TEMPO.CO, Yogyakarta - Pernyataan Ketua Umum Partai Persatuan Pembangunan (PPP) Romahurmuziy alias Romy yang menyebut kelompok pengusung khilafah serta mengubah Pancasila seperti Hizbut Tahrir Indonesia (HTI) saat ini sedang berlindung di kubu Prabowo dinilai sebagai tudingan tak berdasar. “Itu ungkapan yang ngawur, salah,” ujar tokoh PPP Khittah DIY, Syukri Fadholi, di sela-sela deklarasi pemilu damai Laskar Harokah Islamiyah di Yogyakarta Rabu 6 Maret 2019.

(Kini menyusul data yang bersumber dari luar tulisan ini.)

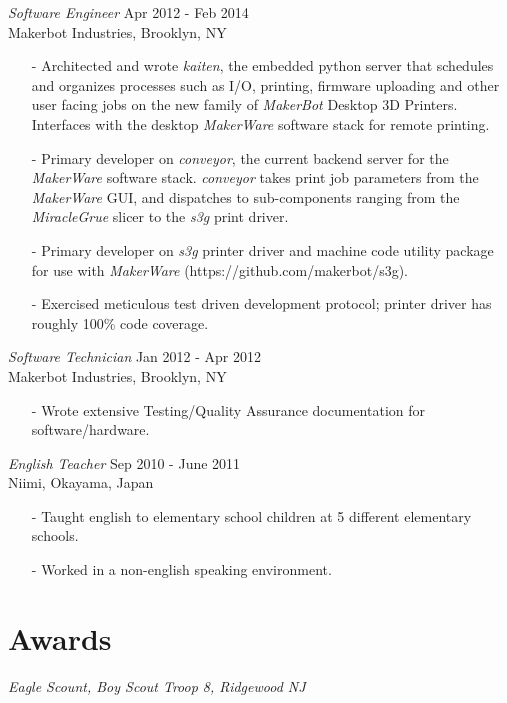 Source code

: \documentclass{res} %
\begin{document}
\begin{resume}
{\sl Software Engineer} \hfill Apr 2012 - Feb 2014 \\
Makerbot Industries, Brooklyn, NY
\begin{itemize}
\item[-] Architected and wrote \textit{kaiten}, the embedded python server that schedules and organizes processes such as I/O, printing, firmware uploading and other user facing jobs on the new family of \textit{MakerBot} Desktop 3D Printers.  Interfaces with the desktop \textit{MakerWare} software stack for remote printing.
\item[-] Primary developer on \textit{conveyor}, the current backend server for the \textit{MakerWare} software stack.  \textit{conveyor} takes print job parameters from the \textit{MakerWare} GUI, and dispatches to sub-components ranging from the \textit{MiracleGrue} slicer to the \textit{s3g} print driver.
\item[-] Primary developer on \textit{s3g} printer driver and machine code utility package for use with \textit{MakerWare} (https://github.com/makerbot/s3g).
\item[-] Exercised meticulous test driven development protocol; printer driver has roughly 100\% code coverage.
\end{itemize}

{\sl Software Technician} \hfill Jan 2012 - Apr 2012 \\
Makerbot Industries, Brooklyn, NY
\begin{itemize}
\item[-] Wrote extensive Testing/Quality Assurance documentation for software/hardware.
\end{itemize}

{\sl English Teacher} \hfill Sep 2010 - June 2011\\
Niimi, Okayama, Japan
\begin{itemize}
\item[-] Taught english to elementary school children at 5 different elementary schools.
\item[-] Worked in a non-english speaking environment.
\end{itemize}


\section{Awards} 

{\sl Eagle Scount, Boy Scout Troop 8, Ridgewood NJ} \\

\end{resume}
\end{document}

Syukri, salah satu pencetus PPP Khittah, atau PPP yang tidak mengakui DPP PPP pimpinan Romyahurmuziy itu pun menilai Romy sebagai penjual akidah. “Romy itu penjual aqidah dan moral demi jabatan dan kekuasaan.”
Baca:Wiranto: Aksi Bela Tauhid Bisa Ditunggangi HTI
Sebelumnya Romahurmuziy menuturkan bagi eks HTI dalam pemilu presiden 2019 tidak ada pilihan lain kecuali mendukung pasangan calon nomor urut 02, Prabowo - Sandiaga Uno. Hal itu diungkapkan saat ia bertemu dengan pengurus PCNU Sukabumi, Jawa Barat, Selasa malam, 5 Maret 2019. Menurut Romy, HTI tak mungkin berpihak kepada Jokowi. Jika Jokowi terpilih lagi, HTI sudah pasti tidak bisa lagi berkembang di Indonesia karena memang sudah dilarang.

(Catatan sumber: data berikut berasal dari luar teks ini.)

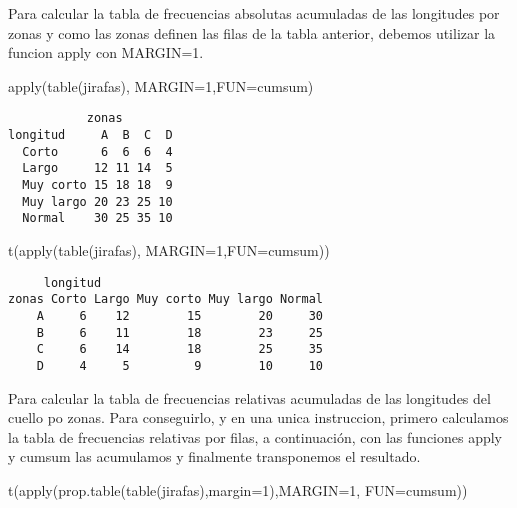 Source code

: \documentclass[
]{article}
\newenvironment{Shaded}{\begin{snugshade}}{\end{snugshade}}
\newcommand{\AttributeTok}[1]{\textcolor[rgb]{0.77,0.63,0.00}{#1}}
\newcommand{\DecValTok}[1]{\textcolor[rgb]{0.00,0.00,0.81}{#1}}
\newcommand{\FunctionTok}[1]{\textcolor[rgb]{0.00,0.00,0.00}{#1}}
\newcommand{\NormalTok}[1]{#1}
\begin{document}
Para calcular la tabla de frecuencias absolutas acumuladas de las
longitudes por zonas y como las zonas definen las filas de la tabla
anterior, debemos utilizar la funcion apply con MARGIN=1.

\begin{Shaded}
\begin{Highlighting}[]
\FunctionTok{apply}\NormalTok{(}\FunctionTok{table}\NormalTok{(jirafas), }\AttributeTok{MARGIN=}\DecValTok{1}\NormalTok{,}\AttributeTok{FUN=}\NormalTok{cumsum)}
\end{Highlighting}
\end{Shaded}

\begin{verbatim}
           zonas
longitud     A  B  C  D
  Corto      6  6  6  4
  Largo     12 11 14  5
  Muy corto 15 18 18  9
  Muy largo 20 23 25 10
  Normal    30 25 35 10
\end{verbatim}

\begin{Shaded}
\begin{Highlighting}[]
\FunctionTok{t}\NormalTok{(}\FunctionTok{apply}\NormalTok{(}\FunctionTok{table}\NormalTok{(jirafas), }\AttributeTok{MARGIN=}\DecValTok{1}\NormalTok{,}\AttributeTok{FUN=}\NormalTok{cumsum))}
\end{Highlighting}
\end{Shaded}

\begin{verbatim}
     longitud
zonas Corto Largo Muy corto Muy largo Normal
    A     6    12        15        20     30
    B     6    11        18        23     25
    C     6    14        18        25     35
    D     4     5         9        10     10
\end{verbatim}

Para calcular la tabla de frecuencias relativas acumuladas de las
longitudes del cuello po zonas. Para conseguirlo, y en una unica
instruccion, primero calculamos la tabla de frecuencias relativas por
filas, a continuación, con las funciones apply y cumsum las acumulamos y
finalmente transponemos el resultado.

\begin{Shaded}
\begin{Highlighting}[]
\FunctionTok{t}\NormalTok{(}\FunctionTok{apply}\NormalTok{(}\FunctionTok{prop.table}\NormalTok{(}\FunctionTok{table}\NormalTok{(jirafas),}\AttributeTok{margin=}\DecValTok{1}\NormalTok{),}\AttributeTok{MARGIN=}\DecValTok{1}\NormalTok{, }\AttributeTok{FUN=}\NormalTok{cumsum))}
\end{Highlighting}
\end{Shaded}
\end{document}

Tudingan Romy, kata Syukri, tak bisa dipercaya karena Romy yang membawa PPP sebagai partai yang kehilangan esensi perjuangannya. Spirit perjuangan PPP di tangan Romy tergadaikan dan terkalahkan dengan tawaran nafsu jabatan, kekuasan dan materi. “Jadi omongannya (Romy) ngawur.”
Baca: Pemerintah dan Ormas Sepakat Melarang Bendera HTI
Selama ini, Syukri tak melihat HTI sebagai kekuatan yang dilindungi di kubu Prabowo - Sandiaga. “Kalau mereka (eks HTI) berafiliasi mendukung Prabowo - Sandi ya itu silakan saja.” Namun itu bukan berarti Prabowo melindungi HTI. Ia memastikan pernyataan Romy soal HTI di kubu Prabowo tidak berdasar, ngawur, dan fitnah.
Syukri membandingkan dengan karakter ajaran ideologi komunis semasa masih tumbuh di tanah air. “Karakter ajaran komunis itu kan dulu isinya bohong, fitnah, adu domba, dan juga menista agama.“ Rezim Jokowi, menurut dia, kental dengan ajaran seperti itu. Pemerintah dinilai tidak mewaspadai komunisme, yang tanpa organisasi namun ajarannya berkembang.